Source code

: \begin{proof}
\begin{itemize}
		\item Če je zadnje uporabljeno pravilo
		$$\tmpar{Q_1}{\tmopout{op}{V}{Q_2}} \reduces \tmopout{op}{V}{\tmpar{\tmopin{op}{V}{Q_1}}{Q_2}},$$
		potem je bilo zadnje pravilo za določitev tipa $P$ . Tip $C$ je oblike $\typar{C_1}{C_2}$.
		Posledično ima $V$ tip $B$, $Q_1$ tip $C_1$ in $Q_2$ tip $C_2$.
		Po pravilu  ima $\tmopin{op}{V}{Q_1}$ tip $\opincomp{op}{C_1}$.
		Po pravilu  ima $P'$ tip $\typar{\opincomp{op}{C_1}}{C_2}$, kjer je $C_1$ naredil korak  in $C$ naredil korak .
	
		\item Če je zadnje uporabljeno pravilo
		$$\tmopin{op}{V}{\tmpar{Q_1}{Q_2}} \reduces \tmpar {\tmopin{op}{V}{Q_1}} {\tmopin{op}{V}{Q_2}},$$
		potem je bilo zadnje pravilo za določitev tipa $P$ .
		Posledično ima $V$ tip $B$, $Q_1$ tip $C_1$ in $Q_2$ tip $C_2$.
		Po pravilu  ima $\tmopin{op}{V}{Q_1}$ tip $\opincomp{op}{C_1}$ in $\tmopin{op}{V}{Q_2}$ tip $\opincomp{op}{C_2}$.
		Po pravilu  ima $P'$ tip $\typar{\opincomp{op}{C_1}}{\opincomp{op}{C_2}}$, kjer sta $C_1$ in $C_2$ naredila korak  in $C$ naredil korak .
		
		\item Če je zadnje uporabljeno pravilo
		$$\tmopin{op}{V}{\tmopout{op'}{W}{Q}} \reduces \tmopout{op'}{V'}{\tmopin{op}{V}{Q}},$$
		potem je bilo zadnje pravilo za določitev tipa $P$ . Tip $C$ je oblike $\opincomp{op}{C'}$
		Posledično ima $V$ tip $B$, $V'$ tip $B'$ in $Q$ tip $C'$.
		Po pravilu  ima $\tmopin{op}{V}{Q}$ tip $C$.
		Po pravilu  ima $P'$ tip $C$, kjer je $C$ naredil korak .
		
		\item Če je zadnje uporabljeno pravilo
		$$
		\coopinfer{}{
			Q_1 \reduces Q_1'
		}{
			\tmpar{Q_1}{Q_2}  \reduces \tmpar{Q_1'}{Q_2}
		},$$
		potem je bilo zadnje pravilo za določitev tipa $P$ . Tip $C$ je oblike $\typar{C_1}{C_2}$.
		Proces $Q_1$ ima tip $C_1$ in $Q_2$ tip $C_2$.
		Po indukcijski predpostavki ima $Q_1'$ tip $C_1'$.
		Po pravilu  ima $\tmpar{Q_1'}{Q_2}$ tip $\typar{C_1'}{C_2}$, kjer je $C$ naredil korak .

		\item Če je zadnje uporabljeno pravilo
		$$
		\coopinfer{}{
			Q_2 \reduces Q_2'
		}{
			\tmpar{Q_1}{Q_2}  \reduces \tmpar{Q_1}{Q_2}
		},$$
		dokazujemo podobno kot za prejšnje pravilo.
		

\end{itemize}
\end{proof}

————————

**Problem details**
Across the records above, tally the lines that contain "kjer" and give the result as a number alone.

**Task solution**
4